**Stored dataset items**
☆ ☆ ☆ ☆ ☆

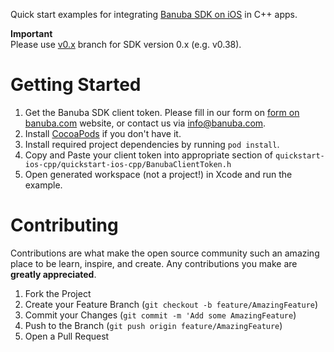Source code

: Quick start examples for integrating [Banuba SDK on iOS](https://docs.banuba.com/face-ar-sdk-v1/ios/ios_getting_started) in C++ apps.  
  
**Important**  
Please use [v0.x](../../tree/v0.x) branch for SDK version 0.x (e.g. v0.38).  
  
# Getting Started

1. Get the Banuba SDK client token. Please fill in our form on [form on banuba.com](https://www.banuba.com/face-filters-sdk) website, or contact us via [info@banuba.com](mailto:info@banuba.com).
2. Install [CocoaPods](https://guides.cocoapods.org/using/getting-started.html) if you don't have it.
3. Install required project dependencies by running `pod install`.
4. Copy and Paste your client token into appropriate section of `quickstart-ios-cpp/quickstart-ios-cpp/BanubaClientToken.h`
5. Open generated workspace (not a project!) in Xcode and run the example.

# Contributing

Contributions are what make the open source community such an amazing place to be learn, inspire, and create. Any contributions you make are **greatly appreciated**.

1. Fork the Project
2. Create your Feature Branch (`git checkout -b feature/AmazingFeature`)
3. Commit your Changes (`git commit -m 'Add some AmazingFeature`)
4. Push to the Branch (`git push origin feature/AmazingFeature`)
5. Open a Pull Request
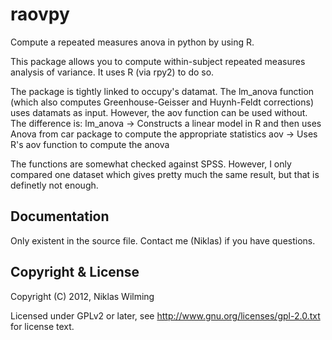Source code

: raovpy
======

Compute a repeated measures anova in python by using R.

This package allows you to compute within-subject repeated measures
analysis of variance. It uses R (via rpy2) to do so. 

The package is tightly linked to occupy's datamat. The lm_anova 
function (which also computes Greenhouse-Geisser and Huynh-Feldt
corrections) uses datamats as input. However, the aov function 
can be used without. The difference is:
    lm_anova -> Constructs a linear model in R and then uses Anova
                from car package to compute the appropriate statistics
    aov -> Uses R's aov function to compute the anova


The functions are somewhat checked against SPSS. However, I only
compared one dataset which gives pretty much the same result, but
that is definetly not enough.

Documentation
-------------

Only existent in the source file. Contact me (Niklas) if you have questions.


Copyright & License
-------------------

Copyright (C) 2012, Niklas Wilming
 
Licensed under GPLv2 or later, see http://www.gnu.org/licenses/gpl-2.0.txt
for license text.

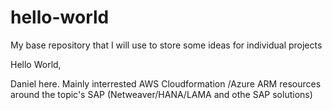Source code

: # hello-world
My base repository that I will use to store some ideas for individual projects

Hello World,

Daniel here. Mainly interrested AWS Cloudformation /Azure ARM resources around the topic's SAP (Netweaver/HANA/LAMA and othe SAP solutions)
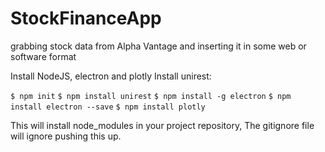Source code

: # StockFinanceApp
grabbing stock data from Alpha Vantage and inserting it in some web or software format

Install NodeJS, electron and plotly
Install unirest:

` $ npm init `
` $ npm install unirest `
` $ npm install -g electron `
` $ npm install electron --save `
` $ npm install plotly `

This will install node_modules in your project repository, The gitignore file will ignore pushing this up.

☆ ☆ ☆ ☆ ☆

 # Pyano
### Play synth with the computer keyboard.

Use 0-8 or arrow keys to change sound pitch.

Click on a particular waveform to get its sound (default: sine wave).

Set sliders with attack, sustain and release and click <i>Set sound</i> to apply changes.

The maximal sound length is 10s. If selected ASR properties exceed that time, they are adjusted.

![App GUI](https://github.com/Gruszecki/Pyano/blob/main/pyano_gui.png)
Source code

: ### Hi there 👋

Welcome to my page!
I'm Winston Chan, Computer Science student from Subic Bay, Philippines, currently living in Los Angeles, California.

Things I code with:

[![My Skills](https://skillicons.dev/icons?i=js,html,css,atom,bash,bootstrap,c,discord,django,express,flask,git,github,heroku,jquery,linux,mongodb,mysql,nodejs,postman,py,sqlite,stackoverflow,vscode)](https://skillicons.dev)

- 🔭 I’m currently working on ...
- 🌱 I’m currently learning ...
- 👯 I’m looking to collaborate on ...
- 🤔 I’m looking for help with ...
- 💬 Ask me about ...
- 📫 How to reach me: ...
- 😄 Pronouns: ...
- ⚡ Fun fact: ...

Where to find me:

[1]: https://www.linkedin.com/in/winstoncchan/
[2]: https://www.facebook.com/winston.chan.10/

☆ ☆ ☆ ☆ ☆

**WHAT YOU SHOULD DO**
In the entries above, copy each line that contains the string "which".

**RESULT**
function (which also computes Greenhouse-Geisser and Huynh-Feldt
compared one dataset which gives pretty much the same result, but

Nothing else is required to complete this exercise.